" An unknown channel is found on a special frequency. It broadcasts the news of a different kind of place: Clarenville. Clarenville was lost at some point and follows its own rules: A ferret suddenly turns into a clearing. An astronaut is struck by a sponge and clocks become stubborn. Equipped with a surveillance camera, television monitors and an old record player, a dense world of images is created from a hodgepodge of found objects. The narratives are the fantastic documents of a lost world. "
Clarenville is an object & puppet theater piece.
The audiences is watching two actors constructing a film live in front of a camera at a table. This is simultaneously transmitted to many televisions distributed in the room, together with music. In the style of silent and genre films, the performance works with set pieces from re-enacted film quotes, objects, familiar narrative structures and film tricks. The story told is fantastical, not directly narrative, and both a description of a fictional place and a reflection on a medium. The players manipulate the image in direct extension of the picture tube - the repeatable, preserved television image becomes a live act.
Shows: 22.10.2010 – Waggonhalle Marburg (Skizze) / 17.08.2011 – Raum für Kultur, Frankfurt / 22.09.2011 – Exkurs Zwischenraum, Gießen / 04.02.2012 – X Stunden HTA, Frankfurt Lab / 18.03.2012 – Exkurs Zwischenraum, Gießen / 25.07.2012 – Hardthof/ARThof, Gießen / 14.12.2012 – Ludwigstraße 6, Gießen / 18.09.2013 – Wunder der Prärie, Mannheim
[...] The special feature of the evening lies in the manner of the performance: [...] The puppeteers bring to life the idea of many children; according to which in the TV box live little men who provide movement behind the glass pane. The old television sets, the early-modern music player, the camera, the plush ferret, the smoky hall and the slightly distorted old western country music eventually melt together into a performance that will be remembered for a while [...].
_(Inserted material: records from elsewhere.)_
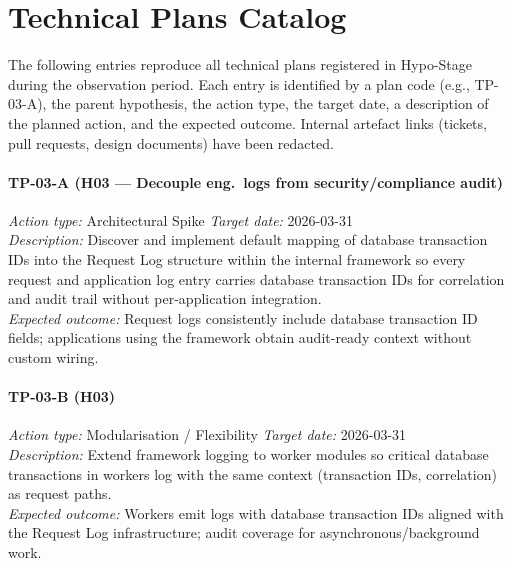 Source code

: \bigskip
\section{Technical Plans Catalog}
\label{sec:app-technical-plans}

The following entries reproduce all technical plans registered in Hypo-Stage
during the observation period. Each entry is identified by a plan code
(e.g., TP-03-A), the parent hypothesis, the action type, the target date, a
description of the planned action, and the expected outcome. Internal artefact
links (tickets, pull requests, design documents) have been redacted.

\vspace{6pt}

\paragraph{TP-03-A \textnormal{(H03 — Decouple eng.\ logs from security/compliance audit)}}
\textit{Action type:} Architectural Spike \quad \textit{Target date:} 2026-03-31 \\
\textit{Description:} Discover and implement default mapping of database
transaction IDs into the Request Log structure within the internal framework
so every request and application log entry carries database transaction IDs for
correlation and audit trail without per-application integration. \\
\textit{Expected outcome:} Request logs consistently include database transaction
ID fields; applications using the framework obtain audit-ready context without
custom wiring.

\paragraph{TP-03-B \textnormal{(H03)}}
\textit{Action type:} Modularisation / Flexibility \quad \textit{Target date:} 2026-03-31 \\
\textit{Description:} Extend framework logging to worker modules so critical
database transactions in workers log with the same context (transaction IDs,
correlation) as request paths. \\
\textit{Expected outcome:} Workers emit logs with database transaction IDs
aligned with the Request Log infrastructure; audit coverage for
asynchronous/background work.

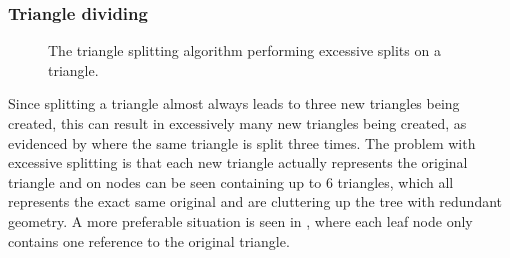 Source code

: \subsubsection{Triangle dividing}

\begin{figure}
  \centering

  \vspace{3mm}
  \parbox{8cm}{\caption[Excessive splitting of a triangle.]{The triangle splitting
      algorithm performing excessive splits on a triangle.}\label{fig:excessiveSplitting}}
\end{figure}

Since splitting a triangle almost always leads to three new triangles being
created, this can result in excessively many new triangles being created, as
evidenced by  where the same triangle is split
three times. The problem with excessive splitting is that each new triangle
actually represents the original triangle and on 
nodes can be seen containing up to 6 triangles, which all represents the exact
same original and are cluttering up the tree with redundant geometry. A more
preferable situation is seen in , where each leaf node only
contains one reference to the original triangle.

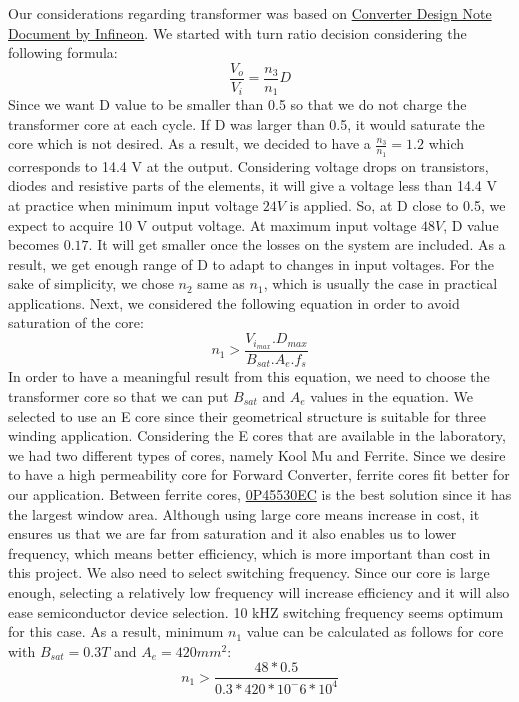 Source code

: \documentclass{article}
\newcommand\tab[1][1cm]{\hspace*{#1}}
\begin{document}
\tab Our considerations regarding transformer was based on \href{https://www.mouser.com/pdfdocs/2-10.pdf}{Converter Design Note Document by Infineon}. We started with turn ratio decision considering the following formula:
\begin{equation}
    \frac{V_o}{V_i}=\frac{n_3}{n_1}D
\end{equation}
\tab Since we want D value to be smaller than 0.5 so that we do not charge the transformer core at each cycle. If D was larger than 0.5, it would saturate the core which is not desired.
\newline \tab As a result, we decided to have a $\frac{n_3}{n_1}=1.2$ which corresponds to 14.4 V at the output. Considering voltage drops on transistors, diodes and resistive parts of the elements, it will give a voltage less than 14.4 V at practice when minimum input voltage $24 V$ is applied. So, at D close to 0.5, we expect to acquire 10 V output voltage. At maximum input voltage $48 V$, D value becomes $0.17$. It will get smaller once the losses on the system are included. As a result, we get enough range of D to adapt to changes in input voltages. For the sake of simplicity, we chose $n_2$ same as $n_1$, which is usually the case in practical applications.
\newline \tab Next, we considered the following equation in order to avoid saturation of the core:
\begin{equation}
    n_1>\frac{V_{i_{max}}.D_{max}}{B_{sat}.A_e.f_s}
\end{equation}
\tab In order to have a meaningful result from this equation, we need to choose the transformer core so that we can put $B_{sat}$ and $A_e$ values in the equation. We selected to use an E core since their geometrical structure is suitable for three winding application. Considering the E cores that are available in the laboratory, we had two different types of cores, namely Kool Mu and Ferrite. Since we desire to have a high permeability core for Forward Converter, ferrite cores fit better for our application. Between ferrite cores, \href{https://www.mag-inc.com/Media/Magnetics/Datasheets/0P45530EC.pdf}{0P45530EC} is the best solution since it has the largest window area. Although using large core means increase in cost, it ensures us that we are far from saturation and it also enables us to lower frequency, which means better efficiency, which is more important than cost in this project. We also need to select switching frequency. Since our core is large enough, selecting a relatively low frequency will increase efficiency and it will also ease semiconductor device selection. 10 kHZ switching frequency seems optimum for this case. As a result, minimum $n_1$ value can be calculated as follows for core with $B_{sat}=0.3 T $ and $A_e=420 mm^2$:
\begin{equation}
    n_1>\frac{48*0.5}{0.3*420*10^-6*10^4}
\end{equation}
\end{document}
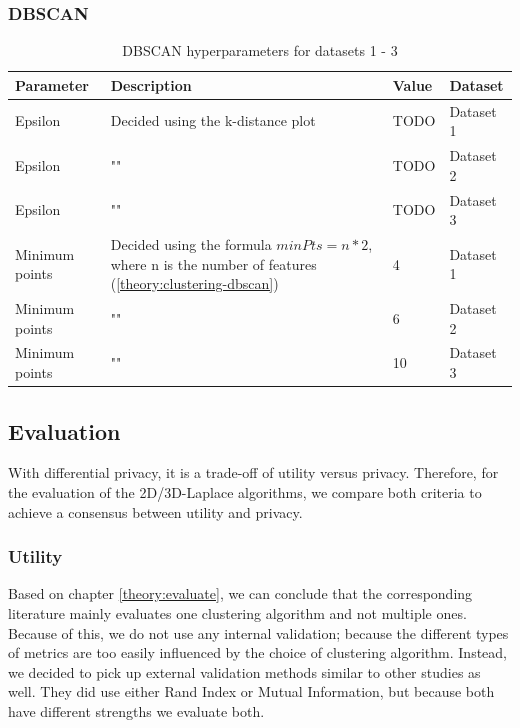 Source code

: \subsubsection{DBSCAN}
\begin{table}[h]
  \begin{tabular}{|l|p{6cm}|l|l|}
    \hline
    Parameter      & Description                                                                                                    & Value & Dataset   \\
    \hline
    Epsilon        & Decided using the k-distance plot                                                                              & TODO  & Dataset 1 \\
    \hline
    Epsilon        & ""                                                                                                             & TODO  & Dataset 2 \\
    \hline
    Epsilon        & ""                                                                                                             & TODO  & Dataset 3 \\
    \hline
    Minimum points & Decided using the formula $minPts = n * 2$, where n is the number of features (\ref{theory:clustering-dbscan}) & 4     & Dataset 1 \\
    \hline
    Minimum points & ""                                                                                                             & 6     & Dataset 2 \\
    \hline
    Minimum points & ""                                                                                                             & 10    & Dataset 3 \\
    \hline
  \end{tabular}
  \caption{DBSCAN  hyperparameters for datasets 1 - 3}
  \label{tab:dbscan-formula-sklearn}
\end{table}

\subsection{Evaluation}
With differential privacy, it is a trade-off of utility versus privacy.
Therefore, for the evaluation of the 2D/3D-Laplace algorithms, we compare both criteria to achieve a consensus between utility and privacy.
\subsubsection{Utility}
Based on chapter \ref{theory:evaluate}, we can conclude that the corresponding literature mainly evaluates one clustering algorithm and not multiple ones.
Because of this, we do not use any internal validation; because the different types of metrics are too easily influenced by the choice of clustering algorithm.
Instead, we decided to pick up external validation methods similar to other studies as well.
They did use either Rand Index or Mutual Information, but because both have different strengths we evaluate both.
Giessener Allgemeine Zeitung vom 18.12.2012
"[...] Yet it is quite simple: If you know how the "Hamlet" is made, people may believe less in "Hamlet", but paradoxically even more intimately to the theater than a machine that can actually make mere fantasies/dreams figuratively real. And if you know where the buildings are that Godard used for "Alphaville" has used, you may believe less in "Alphaville", but even more to a world called "Godard"in which a clever eye notices the fantastic and the future in the present. So, first special achievement of "Clarenville": A currently very popular principle in large-scale entertainment is scaled down to a room with a few people, an intimate miniature, and thus brings the very large (space...) into the completely transparent. [...] One enjoys the diversity of frames without any of them ever collapsing or being dismissed - extremely competent, extremely sovereign. [...] the heterogeneity, the non-matching of the characters is simply emancipated by the fact that they enter into effective, actionable relationships with each other, which one knows from the human world from talking to each other on the train to helping each other on a long wandering.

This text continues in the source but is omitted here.